Mesdames, Messieurs,

Depuis quelques années, le phénomène, venu des États-Unis, des concours de « mini miss » mettant en scène dès l’âge de 4 ans des enfants, principalement des petites filles outrageusement maquillées, travesties et transformées avant l’âge en « femmes miniatures » devient particulièrement inquiétant.

Ces concours sexualisent avant l’âge des enfants dont on érotise à outrance l’image les mettant ainsi dans une situation de séduction face au public avec des poses et des attitudes suggestives, des sourires coquins et des clins d’œil aguicheurs… Pour cela, les petites filles sont entraînées à se déplacer, à bouger comme le feraient des mannequins sur des podiums, exhibées ainsi sous les projecteurs qui les transforment en objets de désir, avec tous les dangers que cela implique pour elles.

Poussé à l’extrême, ce culte de l’apparence conduit à la création d’instituts de beauté et de salons de coiffure spécialisés pour les enfants qui sont livrés à ce genre de présentations et peut dériver jusqu’à la pratique de la chirurgie esthétique sur des fillettes très jeunes.

Ces concours sont de véritables pièges pour les enfants auxquels cette vie est imposée par les parents et ne sont pas sans conséquences psychologiques. Non seulement ces fillettes se voient voler leur enfance mais elles vont grandir dans l’incapacité d’être vraies et naturelles dans la rencontre avec l’autre puisque pour elles, la beauté et la séduction deviennent le moyen de tout obtenir. Ainsi soumises au culte de la beauté et de la minceur, elles peuvent souffrir précocement d’anorexie, de troubles de l’image de soi et autres dérèglements.

Poussées par des parents, souvent des mères qui jouent à la poupée avec leur enfant et vivent à travers ces concours leurs propres rêves et aspirations, les petites filles se voient imposer des repères sociaux superficiels et factices qui peuvent générer un sentiment de supériorité ou à l’inverse de culpabilité et de frustration, basé uniquement sur l’apparence physique.

Ces concours ne font l’objet d’aucun contrôle ni d’aucun cadre légal alors qu’ils portent atteinte au bon développement des enfants en brouillant les limites entre l’enfance et l’âge adulte.

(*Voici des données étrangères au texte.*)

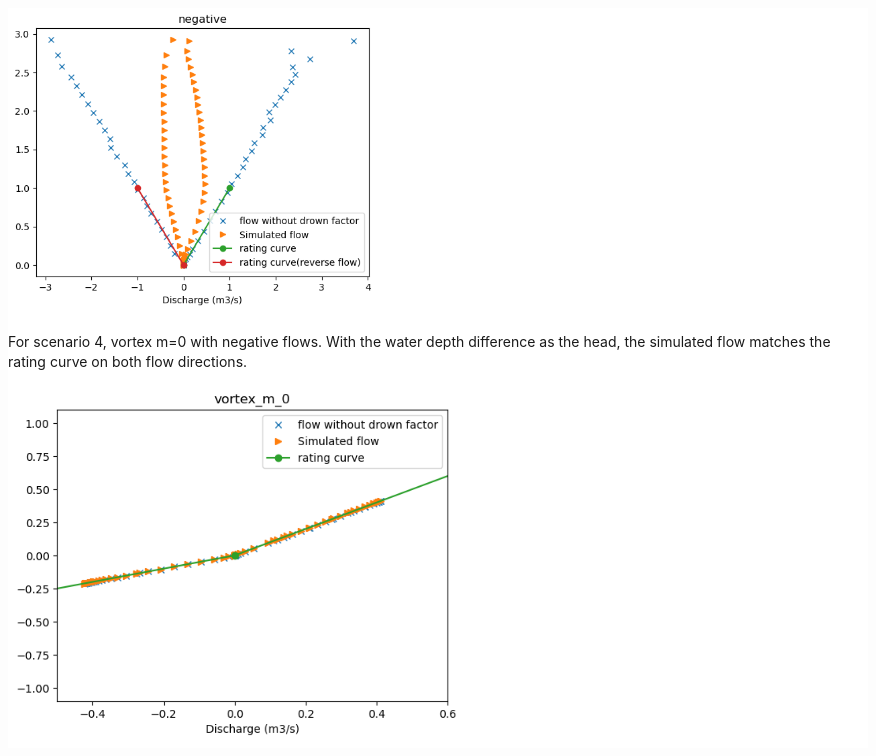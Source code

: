 <img src="./media/image11.png" style="width:3.84749in;height:3.16893in" alt="A graph of a negative curve Description automatically generated with medium confidence" />

For scenario 4, vortex m=0 with negative flows. With the water depth difference as the head, the simulated flow matches the rating curve on both flow directions.

<img src="./media/image12.png" style="width:4.74815in;height:3.71487in" alt="A graph of a function Description automatically generated with medium confidence" />
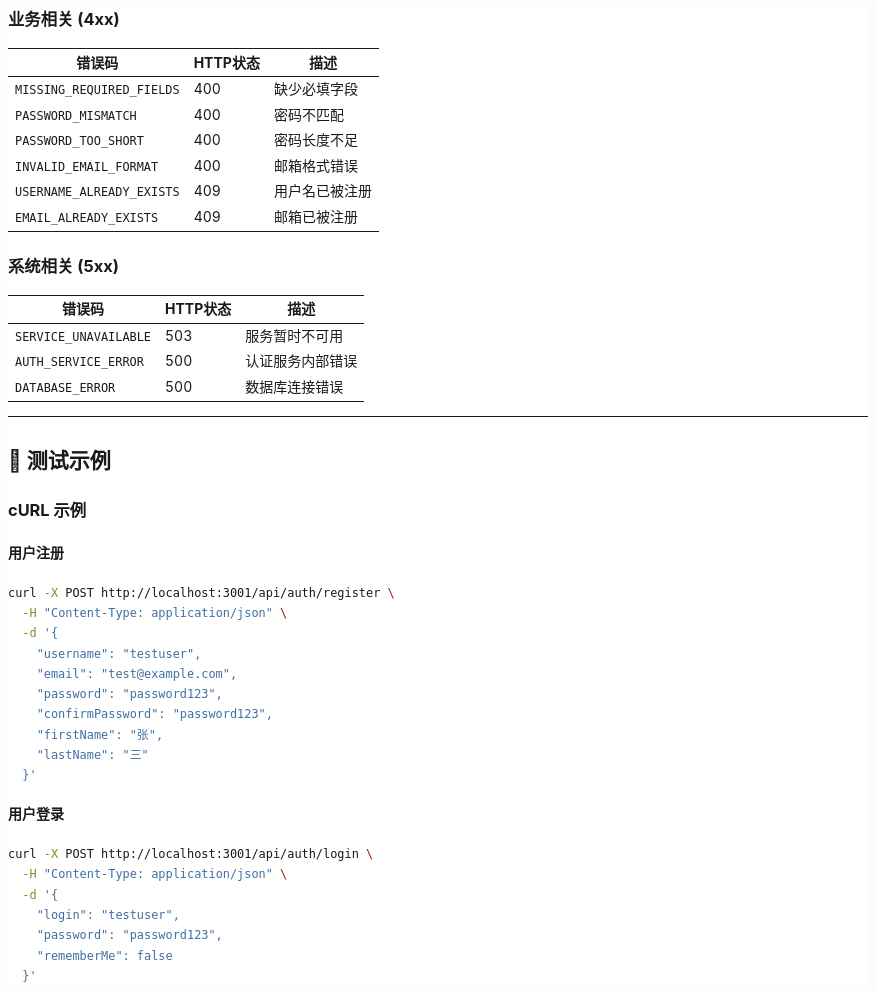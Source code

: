 ### 业务相关 (4xx)
| 错误码 | HTTP状态 | 描述 |
|--------|----------|------|
| `MISSING_REQUIRED_FIELDS` | 400 | 缺少必填字段 |
| `PASSWORD_MISMATCH` | 400 | 密码不匹配 |
| `PASSWORD_TOO_SHORT` | 400 | 密码长度不足 |
| `INVALID_EMAIL_FORMAT` | 400 | 邮箱格式错误 |
| `USERNAME_ALREADY_EXISTS` | 409 | 用户名已被注册 |
| `EMAIL_ALREADY_EXISTS` | 409 | 邮箱已被注册 |

### 系统相关 (5xx)
| 错误码 | HTTP状态 | 描述 |
|--------|----------|------|
| `SERVICE_UNAVAILABLE` | 503 | 服务暂时不可用 |
| `AUTH_SERVICE_ERROR` | 500 | 认证服务内部错误 |
| `DATABASE_ERROR` | 500 | 数据库连接错误 |

---

## 🧪 测试示例

### cURL 示例

#### 用户注册
```bash
curl -X POST http://localhost:3001/api/auth/register \
  -H "Content-Type: application/json" \
  -d '{
    "username": "testuser",
    "email": "test@example.com",
    "password": "password123",
    "confirmPassword": "password123",
    "firstName": "张",
    "lastName": "三"
  }'
```

#### 用户登录
```bash
curl -X POST http://localhost:3001/api/auth/login \
  -H "Content-Type: application/json" \
  -d '{
    "login": "testuser",
    "password": "password123",
    "rememberMe": false
  }'
```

C’est pourquoi il apparaît qu’ils mettent l’enfant en danger ou en risque de l’être.

Or, la convention internationale des droits de l’enfant dans son article 36 stipule qu’« il convient pour les États parties de protéger l’enfant contre toutes formes d’exploitations préjudiciables à tout aspect de son bien-être ».

D’ailleurs, la loi du 2 janvier 2004 relative à l’accueil et à la protection de l’enfance renforce les sanctions pénales en cas d’emploi non autorisé d’un enfant dans une entreprise de spectacle, de cinéma, de radiophonie ou de télévision. Certes, il s’agit là de réglementer le travail des enfants dans le spectacle, la publicité ou la mode mais il apparaît que la volonté de protéger les enfants exprimée par la loi doit s’appliquer aussi aux concours de beauté type « mini miss » dans lesquels les enfants sont aujourd’hui exposés et primés, avec cadeaux à la clé.

La loi du 5 mars 2007 réformant la protection de l’enfance stipule dans son article 1er que : « l’intérêt de l’enfant, la prise en compte de ses besoins fondamentaux, physiques, intellectuels, sociaux et affectifs ainsi que le respect de ses droits doivent guider toutes décisions le concernant ». Par ailleurs, la même loi ajoute à la notion d’enfant en danger celle d’« enfant en risque de l’être ».

C’est pourquoi ce genre de dérives ne peut être banalisé et il parait nécessaire pour protéger les enfants d’interdire les concours de beauté type « mini miss » en dessous de 11 ans, âge auquel la décision de participer à ces concours peut être prise conjointement par les parents et par l’enfant, dans le respect de l’article article 371-1 du code civil qui stipule : « les parents associent l’enfant aux décisions qui le concernent selon son âge et son degré de maturité ».

Tel est le sens de cette proposition de loi.

PROPOSITION DE LOI

Article unique

L’organisation de concours de beauté pour les enfants de moins de 11 ans est interdite.